#### INPUT
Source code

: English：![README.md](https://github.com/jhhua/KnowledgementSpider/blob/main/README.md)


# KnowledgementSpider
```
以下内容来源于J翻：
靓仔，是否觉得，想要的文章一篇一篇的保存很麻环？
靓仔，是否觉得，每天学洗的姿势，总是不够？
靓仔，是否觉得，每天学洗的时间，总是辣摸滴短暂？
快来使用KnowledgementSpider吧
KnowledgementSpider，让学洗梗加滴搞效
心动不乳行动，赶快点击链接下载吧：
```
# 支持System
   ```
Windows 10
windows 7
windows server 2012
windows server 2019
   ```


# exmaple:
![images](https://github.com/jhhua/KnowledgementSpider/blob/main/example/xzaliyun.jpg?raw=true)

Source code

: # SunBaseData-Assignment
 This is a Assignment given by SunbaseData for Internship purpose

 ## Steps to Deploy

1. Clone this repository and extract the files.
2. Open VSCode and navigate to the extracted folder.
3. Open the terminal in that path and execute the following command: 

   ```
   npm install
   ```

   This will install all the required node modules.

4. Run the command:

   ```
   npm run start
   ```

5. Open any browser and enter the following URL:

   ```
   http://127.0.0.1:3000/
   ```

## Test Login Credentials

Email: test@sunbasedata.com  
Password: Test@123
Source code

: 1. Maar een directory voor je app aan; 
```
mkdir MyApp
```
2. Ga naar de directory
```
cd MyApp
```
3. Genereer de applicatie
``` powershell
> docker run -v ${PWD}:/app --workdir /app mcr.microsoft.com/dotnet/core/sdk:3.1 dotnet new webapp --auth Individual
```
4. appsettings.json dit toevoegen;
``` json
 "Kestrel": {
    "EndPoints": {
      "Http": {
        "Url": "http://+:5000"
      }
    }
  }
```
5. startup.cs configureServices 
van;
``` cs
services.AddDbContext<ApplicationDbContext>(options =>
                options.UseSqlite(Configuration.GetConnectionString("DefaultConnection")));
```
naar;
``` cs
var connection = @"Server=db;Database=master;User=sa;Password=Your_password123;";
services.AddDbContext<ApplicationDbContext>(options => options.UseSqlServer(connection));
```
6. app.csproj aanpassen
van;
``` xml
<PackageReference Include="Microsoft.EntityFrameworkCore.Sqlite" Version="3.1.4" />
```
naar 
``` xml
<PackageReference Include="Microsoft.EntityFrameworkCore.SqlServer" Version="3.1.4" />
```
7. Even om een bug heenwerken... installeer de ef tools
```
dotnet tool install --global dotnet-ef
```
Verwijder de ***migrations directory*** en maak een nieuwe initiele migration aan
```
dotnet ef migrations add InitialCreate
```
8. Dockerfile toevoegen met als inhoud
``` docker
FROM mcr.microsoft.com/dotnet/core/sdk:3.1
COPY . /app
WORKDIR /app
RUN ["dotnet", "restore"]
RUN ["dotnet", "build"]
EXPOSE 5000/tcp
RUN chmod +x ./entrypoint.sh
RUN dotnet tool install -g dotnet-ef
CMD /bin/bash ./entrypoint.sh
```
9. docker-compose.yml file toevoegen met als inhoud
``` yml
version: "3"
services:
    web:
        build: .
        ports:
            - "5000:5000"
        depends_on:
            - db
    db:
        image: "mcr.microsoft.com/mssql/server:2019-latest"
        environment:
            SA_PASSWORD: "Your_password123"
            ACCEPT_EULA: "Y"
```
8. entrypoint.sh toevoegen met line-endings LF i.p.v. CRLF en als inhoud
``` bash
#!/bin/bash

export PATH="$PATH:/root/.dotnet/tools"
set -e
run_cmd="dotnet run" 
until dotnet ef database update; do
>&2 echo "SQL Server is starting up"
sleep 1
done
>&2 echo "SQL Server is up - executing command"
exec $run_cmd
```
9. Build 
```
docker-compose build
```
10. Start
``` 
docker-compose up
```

#### WHAT TO PRODUCE
Give the number of lines in the listing that contain the string "是否觉得". Write nothing else.

#### TASK ANSWER
3